Of cause any single password base solutions can be easily cracked with help of torture  but there is also solution against them - "Shamir's secret sharing scheme"


----------



## SirDice (Oct 2, 2012)

Zytdar said:
			
		

> Guys please help! I forgot my admin's username...


It's root. FreeBSD doesn't really have a concept of "admin" users. Are you sure this isn't an OS-X question?


----------



## m6tt (Oct 3, 2012)

FreeBSD "admin" users can exist!

A user in the group wheel or operator has abilities another user doesn't.
So does a user mentioned in /usr/local/etc/sudoers if sudo is installed.
ConsoleKit, although usually not configured much on FreeBSD because it is lame, can also grant privileges in a roundabout, non-POSIXy way.
A lot of ports recommend adding a user into a special group to get device permissions for usb, sound, video etc.
To me, any of the above could produce something I would call an admin user.

So although you are correct that the base system does not have a concept of an "admin" user, FreeBSD is not "root or nothing".

I assumed the original question was in regards to the first non-root interactive user, usually uid 1001.
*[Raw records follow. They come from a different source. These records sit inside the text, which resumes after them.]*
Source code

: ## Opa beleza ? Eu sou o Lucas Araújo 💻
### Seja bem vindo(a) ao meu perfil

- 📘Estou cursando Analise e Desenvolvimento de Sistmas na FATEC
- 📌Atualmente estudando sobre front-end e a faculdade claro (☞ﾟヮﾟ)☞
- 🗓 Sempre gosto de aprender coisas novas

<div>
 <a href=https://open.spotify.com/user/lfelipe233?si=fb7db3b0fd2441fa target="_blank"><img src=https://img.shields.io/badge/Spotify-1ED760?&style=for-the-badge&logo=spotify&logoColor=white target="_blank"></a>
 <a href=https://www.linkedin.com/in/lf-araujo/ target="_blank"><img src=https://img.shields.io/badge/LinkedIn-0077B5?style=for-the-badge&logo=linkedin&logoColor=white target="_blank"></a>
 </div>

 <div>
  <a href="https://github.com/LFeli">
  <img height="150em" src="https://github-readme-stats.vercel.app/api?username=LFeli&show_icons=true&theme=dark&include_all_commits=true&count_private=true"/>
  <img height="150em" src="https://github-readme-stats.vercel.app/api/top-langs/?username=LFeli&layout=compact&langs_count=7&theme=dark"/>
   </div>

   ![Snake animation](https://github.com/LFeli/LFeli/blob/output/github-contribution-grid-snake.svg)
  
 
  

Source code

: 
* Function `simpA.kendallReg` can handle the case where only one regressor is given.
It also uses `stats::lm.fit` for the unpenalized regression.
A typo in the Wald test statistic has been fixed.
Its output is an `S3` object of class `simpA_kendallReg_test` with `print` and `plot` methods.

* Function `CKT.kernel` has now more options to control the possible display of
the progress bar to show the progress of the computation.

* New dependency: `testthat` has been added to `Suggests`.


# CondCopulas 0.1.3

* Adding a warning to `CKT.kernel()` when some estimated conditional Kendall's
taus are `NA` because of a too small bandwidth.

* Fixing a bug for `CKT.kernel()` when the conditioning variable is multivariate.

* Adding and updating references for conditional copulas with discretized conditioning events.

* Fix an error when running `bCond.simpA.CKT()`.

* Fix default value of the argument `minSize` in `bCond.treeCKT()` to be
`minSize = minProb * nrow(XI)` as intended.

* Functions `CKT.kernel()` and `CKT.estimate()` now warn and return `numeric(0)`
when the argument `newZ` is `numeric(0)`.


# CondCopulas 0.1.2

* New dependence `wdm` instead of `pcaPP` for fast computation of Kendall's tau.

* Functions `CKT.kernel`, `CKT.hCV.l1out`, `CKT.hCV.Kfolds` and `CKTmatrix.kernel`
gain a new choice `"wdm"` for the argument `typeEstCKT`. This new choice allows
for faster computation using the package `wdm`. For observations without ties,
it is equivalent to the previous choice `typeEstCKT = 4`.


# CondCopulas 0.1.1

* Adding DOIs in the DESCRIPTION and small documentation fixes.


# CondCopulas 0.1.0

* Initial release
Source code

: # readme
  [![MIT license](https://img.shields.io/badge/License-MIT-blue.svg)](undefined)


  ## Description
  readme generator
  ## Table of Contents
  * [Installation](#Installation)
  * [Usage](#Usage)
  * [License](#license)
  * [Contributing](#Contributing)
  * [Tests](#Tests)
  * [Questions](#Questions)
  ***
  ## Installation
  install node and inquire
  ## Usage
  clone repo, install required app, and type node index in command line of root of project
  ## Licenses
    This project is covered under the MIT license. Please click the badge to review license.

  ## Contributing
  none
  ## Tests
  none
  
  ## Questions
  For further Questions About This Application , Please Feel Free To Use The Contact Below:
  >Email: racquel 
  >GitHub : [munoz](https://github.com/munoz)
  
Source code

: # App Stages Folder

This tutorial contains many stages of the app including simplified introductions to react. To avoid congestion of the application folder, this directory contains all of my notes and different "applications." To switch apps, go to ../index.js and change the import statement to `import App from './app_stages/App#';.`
If the goal is simply privilege escalation, then simply booting to single user and setting a password should work on either OS X or FreeBSD or Linux (well, used to be, now it's init=/bin/sh, but same difference).


----------



## fluca1978 (Oct 3, 2012)

m6tt said:
			
		

> FreeBSD "admin" users can exist!



Of course they can, but also _root_ (and _toor_) are still there. So the point is that someone else should be able to log in in the machine as _root_ and retrieve the lost username (and using gecos should be better than uid 1001, at least if the user creation was done with a little information required to know who is who).


----------



## m6tt (Oct 4, 2012)

Hi Fluca, please see post #3 where I recommended exactly the solution you mention (actually as single user, which is sometimes above root in some unixes). 

Seems like we were on different wavelengths...My post regarding admin users was a response to SirDice, and was really just nit-picking about what an "admin user" is. 
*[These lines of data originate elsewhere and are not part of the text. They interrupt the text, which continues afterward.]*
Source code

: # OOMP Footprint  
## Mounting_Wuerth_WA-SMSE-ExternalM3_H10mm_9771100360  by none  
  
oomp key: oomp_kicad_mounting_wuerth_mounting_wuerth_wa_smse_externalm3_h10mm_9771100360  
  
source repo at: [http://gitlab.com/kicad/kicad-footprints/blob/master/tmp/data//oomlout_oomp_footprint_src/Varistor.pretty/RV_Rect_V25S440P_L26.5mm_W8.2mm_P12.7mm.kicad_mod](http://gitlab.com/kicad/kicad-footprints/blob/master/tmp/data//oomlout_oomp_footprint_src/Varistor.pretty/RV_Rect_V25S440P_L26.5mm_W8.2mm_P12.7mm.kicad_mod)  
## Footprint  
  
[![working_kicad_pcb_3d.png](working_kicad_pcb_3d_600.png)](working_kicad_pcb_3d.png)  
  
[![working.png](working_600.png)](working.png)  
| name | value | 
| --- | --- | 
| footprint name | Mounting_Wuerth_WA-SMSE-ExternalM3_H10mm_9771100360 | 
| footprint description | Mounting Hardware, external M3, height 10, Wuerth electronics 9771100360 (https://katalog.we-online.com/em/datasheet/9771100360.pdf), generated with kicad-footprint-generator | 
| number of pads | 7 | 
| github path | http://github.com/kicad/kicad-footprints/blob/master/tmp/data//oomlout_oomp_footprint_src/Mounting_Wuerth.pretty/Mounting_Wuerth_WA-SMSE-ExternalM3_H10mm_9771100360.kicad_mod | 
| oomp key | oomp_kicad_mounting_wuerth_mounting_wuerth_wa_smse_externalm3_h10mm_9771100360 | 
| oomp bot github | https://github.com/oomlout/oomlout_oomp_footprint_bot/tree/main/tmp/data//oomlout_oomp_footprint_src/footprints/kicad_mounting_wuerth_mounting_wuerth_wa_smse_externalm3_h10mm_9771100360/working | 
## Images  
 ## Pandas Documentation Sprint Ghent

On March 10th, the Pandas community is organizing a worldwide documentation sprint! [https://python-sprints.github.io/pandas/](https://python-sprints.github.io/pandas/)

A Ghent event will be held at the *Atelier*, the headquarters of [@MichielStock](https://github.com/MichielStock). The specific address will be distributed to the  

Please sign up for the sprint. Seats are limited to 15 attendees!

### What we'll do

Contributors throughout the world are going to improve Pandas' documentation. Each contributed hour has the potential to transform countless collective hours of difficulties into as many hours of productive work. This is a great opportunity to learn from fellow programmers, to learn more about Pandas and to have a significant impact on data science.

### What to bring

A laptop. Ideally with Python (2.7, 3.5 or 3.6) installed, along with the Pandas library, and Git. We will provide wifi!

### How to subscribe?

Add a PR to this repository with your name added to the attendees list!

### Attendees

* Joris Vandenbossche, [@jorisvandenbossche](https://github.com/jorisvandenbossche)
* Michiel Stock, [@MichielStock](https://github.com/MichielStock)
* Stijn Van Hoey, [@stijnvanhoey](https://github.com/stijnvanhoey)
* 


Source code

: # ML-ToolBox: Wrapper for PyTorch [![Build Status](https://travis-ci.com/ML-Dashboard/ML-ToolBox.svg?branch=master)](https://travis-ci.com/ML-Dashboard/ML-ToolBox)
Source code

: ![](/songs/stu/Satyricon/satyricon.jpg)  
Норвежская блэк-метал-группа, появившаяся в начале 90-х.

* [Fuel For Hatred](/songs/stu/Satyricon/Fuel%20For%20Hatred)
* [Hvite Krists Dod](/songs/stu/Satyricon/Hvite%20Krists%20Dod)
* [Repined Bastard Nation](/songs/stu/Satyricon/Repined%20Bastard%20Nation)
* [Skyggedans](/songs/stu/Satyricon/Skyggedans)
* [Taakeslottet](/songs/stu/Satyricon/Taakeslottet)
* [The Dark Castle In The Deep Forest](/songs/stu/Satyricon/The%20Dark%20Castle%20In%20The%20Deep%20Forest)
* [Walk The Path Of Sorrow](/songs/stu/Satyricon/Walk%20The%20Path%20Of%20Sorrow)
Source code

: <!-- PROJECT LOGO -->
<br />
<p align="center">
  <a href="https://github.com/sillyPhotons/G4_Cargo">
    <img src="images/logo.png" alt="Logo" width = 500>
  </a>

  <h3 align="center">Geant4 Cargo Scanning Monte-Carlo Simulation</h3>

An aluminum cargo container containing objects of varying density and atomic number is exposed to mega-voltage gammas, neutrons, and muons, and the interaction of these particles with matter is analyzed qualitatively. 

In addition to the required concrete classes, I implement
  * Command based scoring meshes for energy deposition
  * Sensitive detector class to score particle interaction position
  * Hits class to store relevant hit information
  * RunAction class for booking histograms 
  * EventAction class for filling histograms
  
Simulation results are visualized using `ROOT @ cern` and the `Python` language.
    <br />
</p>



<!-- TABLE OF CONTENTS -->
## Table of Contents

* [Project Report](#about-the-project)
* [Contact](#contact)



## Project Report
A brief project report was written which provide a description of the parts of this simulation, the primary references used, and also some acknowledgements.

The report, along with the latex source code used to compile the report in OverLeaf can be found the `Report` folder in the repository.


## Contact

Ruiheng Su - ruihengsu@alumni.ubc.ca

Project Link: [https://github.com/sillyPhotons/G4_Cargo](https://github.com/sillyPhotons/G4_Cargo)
FreeBSD does not have an "admin" group like Mac OS X, which is essentially like being in the sudoers file. I think that is what SirDice was referring to, as "Admin user" is a special term in Mac OS X.

However, in FreeBSD, you can create more-privileged users or users who have permission to do things like su to root, or perform device IO, or run sudo. I assumed the original poster was referring to such a user, as I might call a more-privileged user an "admin" user since it's not a term "reserved" by the OS (like it is on Windows or OS X).


----------



## Zytdar (Oct 4, 2012)

Thanks to all,  it was actualy-root)))


----------



## mamalos (Oct 4, 2012)

m6tt said:
			
		

> FreeBSD "admin" users can exist!
> So although you are correct that the base system does not have a concept of an "admin" user, FreeBSD is not "root or nothing".



m6tt,

I'm sorry to interfere but I think what you're saying is not quite true... The concept "root or nothing" is with respect to the kernel, and yes FreeBSD's security model -as most other *NICes- is *by default* "root or nothing". If MAC or RBAC come into play, then this model changes indeed. But security/sudo and file permissions (even using POSIX ACLs) are not enough to change the way a traditional POSIX *NIX security model ("root or nothing" as you called it) operates.


----------



## m6tt (Oct 5, 2012)

Thanks Mamalos, your post was certainly thought provoking.
I'll try to clarify what I mean, although now that we know what Zytdar was looking for, it's quite moot. 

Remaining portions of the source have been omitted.